Exercise details:
Using the entries that follow, write out the line containing "provides the step-by-step", the line containing "- Admin: Tools", and every line between them, exactly and nothing else.

Stored dataset items
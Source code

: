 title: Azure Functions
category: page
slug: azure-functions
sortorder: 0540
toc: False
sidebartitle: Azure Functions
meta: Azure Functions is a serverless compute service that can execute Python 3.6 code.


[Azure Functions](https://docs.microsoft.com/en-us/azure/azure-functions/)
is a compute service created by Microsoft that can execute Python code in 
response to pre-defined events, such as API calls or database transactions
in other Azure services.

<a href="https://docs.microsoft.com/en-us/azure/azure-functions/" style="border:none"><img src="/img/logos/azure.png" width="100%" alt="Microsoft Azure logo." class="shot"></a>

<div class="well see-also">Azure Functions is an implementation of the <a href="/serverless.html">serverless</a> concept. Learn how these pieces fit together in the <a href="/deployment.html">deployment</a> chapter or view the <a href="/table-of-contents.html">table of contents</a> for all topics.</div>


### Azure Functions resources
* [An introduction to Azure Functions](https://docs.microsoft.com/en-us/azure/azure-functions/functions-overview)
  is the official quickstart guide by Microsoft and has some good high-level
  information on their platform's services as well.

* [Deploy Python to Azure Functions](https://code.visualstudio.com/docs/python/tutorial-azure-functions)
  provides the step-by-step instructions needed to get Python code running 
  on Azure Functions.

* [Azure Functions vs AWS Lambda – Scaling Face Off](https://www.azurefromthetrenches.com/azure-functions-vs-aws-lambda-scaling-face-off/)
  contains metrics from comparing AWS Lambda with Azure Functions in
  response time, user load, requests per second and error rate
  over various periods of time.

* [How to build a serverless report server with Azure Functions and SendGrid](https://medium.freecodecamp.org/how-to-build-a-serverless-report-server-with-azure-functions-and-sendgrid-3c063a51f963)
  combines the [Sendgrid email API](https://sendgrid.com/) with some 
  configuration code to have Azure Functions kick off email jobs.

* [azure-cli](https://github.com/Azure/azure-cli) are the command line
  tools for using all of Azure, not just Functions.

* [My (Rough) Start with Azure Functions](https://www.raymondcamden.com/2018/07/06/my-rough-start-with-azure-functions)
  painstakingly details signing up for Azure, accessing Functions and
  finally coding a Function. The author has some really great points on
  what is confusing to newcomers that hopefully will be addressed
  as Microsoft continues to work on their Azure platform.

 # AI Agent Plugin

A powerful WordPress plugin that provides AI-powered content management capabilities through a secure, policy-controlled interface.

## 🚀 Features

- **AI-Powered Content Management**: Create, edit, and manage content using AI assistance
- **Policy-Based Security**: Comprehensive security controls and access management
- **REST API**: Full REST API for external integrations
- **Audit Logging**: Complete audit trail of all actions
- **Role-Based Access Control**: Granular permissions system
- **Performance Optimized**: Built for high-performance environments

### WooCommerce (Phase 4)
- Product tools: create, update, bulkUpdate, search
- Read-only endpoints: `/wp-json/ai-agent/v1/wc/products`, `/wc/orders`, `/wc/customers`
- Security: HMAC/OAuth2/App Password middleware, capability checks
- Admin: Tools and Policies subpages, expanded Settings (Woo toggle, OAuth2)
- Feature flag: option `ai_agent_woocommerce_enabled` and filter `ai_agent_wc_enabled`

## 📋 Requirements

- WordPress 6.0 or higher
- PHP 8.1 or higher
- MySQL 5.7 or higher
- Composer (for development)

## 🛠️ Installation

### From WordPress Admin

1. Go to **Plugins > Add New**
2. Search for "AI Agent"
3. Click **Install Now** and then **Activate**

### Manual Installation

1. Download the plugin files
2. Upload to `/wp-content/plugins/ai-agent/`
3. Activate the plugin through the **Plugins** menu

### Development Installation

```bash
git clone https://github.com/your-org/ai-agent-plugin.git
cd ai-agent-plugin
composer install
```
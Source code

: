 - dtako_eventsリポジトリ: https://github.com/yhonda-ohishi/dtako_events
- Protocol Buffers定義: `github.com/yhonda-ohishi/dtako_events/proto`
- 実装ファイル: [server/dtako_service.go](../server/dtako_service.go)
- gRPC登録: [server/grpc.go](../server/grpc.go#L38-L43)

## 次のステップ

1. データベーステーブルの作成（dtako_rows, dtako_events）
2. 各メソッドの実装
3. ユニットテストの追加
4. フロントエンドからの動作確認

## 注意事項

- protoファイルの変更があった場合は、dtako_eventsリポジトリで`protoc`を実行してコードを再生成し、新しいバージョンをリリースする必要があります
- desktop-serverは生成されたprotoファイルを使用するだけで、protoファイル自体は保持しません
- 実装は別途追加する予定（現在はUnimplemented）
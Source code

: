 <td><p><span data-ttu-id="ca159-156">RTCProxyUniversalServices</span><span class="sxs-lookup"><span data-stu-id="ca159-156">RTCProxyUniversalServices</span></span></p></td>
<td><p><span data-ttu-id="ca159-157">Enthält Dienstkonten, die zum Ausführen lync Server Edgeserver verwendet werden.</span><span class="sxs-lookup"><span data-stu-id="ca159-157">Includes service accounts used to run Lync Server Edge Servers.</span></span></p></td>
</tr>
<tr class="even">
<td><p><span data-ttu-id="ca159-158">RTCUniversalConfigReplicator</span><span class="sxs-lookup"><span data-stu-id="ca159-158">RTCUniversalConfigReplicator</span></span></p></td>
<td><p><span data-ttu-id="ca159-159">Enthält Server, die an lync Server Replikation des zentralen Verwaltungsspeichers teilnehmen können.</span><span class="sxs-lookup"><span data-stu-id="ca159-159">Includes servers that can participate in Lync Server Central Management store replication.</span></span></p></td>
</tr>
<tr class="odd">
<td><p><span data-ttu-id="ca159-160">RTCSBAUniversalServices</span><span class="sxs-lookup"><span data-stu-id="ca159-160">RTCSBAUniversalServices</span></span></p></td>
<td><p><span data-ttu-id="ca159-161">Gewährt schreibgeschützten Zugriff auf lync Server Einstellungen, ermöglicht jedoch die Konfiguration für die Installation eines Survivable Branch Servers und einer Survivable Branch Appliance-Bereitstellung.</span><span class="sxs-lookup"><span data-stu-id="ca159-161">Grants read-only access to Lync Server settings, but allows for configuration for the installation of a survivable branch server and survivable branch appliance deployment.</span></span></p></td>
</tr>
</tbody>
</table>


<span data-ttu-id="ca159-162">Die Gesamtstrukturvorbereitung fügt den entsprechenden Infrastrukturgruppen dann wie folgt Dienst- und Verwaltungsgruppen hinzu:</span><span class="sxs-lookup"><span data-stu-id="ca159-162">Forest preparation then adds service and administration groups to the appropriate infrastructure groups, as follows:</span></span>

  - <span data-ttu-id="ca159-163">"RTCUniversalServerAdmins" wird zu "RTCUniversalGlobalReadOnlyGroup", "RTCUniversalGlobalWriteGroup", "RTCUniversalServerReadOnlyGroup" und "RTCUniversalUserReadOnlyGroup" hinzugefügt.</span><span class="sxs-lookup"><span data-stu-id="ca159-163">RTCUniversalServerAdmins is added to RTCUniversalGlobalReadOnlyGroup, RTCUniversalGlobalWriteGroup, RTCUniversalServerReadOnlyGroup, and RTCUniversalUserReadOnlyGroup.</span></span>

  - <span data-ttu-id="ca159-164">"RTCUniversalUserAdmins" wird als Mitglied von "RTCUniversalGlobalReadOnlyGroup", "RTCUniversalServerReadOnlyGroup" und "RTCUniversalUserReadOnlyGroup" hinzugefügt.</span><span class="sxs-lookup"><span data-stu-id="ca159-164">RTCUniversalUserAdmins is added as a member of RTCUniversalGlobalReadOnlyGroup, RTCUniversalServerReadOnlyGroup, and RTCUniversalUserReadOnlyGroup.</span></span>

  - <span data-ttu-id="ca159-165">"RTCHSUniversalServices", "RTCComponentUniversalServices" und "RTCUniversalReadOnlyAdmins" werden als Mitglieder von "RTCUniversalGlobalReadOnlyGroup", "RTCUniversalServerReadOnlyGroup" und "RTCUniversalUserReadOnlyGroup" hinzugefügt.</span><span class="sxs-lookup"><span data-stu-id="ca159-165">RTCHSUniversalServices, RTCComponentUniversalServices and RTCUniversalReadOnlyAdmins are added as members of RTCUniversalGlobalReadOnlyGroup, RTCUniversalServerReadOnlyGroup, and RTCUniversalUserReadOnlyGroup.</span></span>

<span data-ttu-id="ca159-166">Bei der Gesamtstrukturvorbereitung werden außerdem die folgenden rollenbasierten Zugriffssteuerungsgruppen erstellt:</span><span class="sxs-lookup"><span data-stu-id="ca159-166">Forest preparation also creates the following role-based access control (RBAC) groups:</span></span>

Written solution:
  provides the step-by-step instructions needed to get Python code running 
  on Azure Functions.

* [Azure Functions vs AWS Lambda – Scaling Face Off](https://www.azurefromthetrenches.com/azure-functions-vs-aws-lambda-scaling-face-off/)
  contains metrics from comparing AWS Lambda with Azure Functions in
  response time, user load, requests per second and error rate
  over various periods of time.

* [How to build a serverless report server with Azure Functions and SendGrid](https://medium.freecodecamp.org/how-to-build-a-serverless-report-server-with-azure-functions-and-sendgrid-3c063a51f963)
  combines the [Sendgrid email API](https://sendgrid.com/) with some 
  configuration code to have Azure Functions kick off email jobs.

* [azure-cli](https://github.com/Azure/azure-cli) are the command line
  tools for using all of Azure, not just Functions.

* [My (Rough) Start with Azure Functions](https://www.raymondcamden.com/2018/07/06/my-rough-start-with-azure-functions)
  painstakingly details signing up for Azure, accessing Functions and
  finally coding a Function. The author has some really great points on
  what is confusing to newcomers that hopefully will be addressed
  as Microsoft continues to work on their Azure platform.

 # AI Agent Plugin

A powerful WordPress plugin that provides AI-powered content management capabilities through a secure, policy-controlled interface.

## 🚀 Features

- **AI-Powered Content Management**: Create, edit, and manage content using AI assistance
- **Policy-Based Security**: Comprehensive security controls and access management
- **REST API**: Full REST API for external integrations
- **Audit Logging**: Complete audit trail of all actions
- **Role-Based Access Control**: Granular permissions system
- **Performance Optimized**: Built for high-performance environments

### WooCommerce (Phase 4)
- Product tools: create, update, bulkUpdate, search
- Read-only endpoints: `/wp-json/ai-agent/v1/wc/products`, `/wc/orders`, `/wc/customers`
- Security: HMAC/OAuth2/App Password middleware, capability checks
- Admin: Tools and Policies subpages, expanded Settings (Woo toggle, OAuth2)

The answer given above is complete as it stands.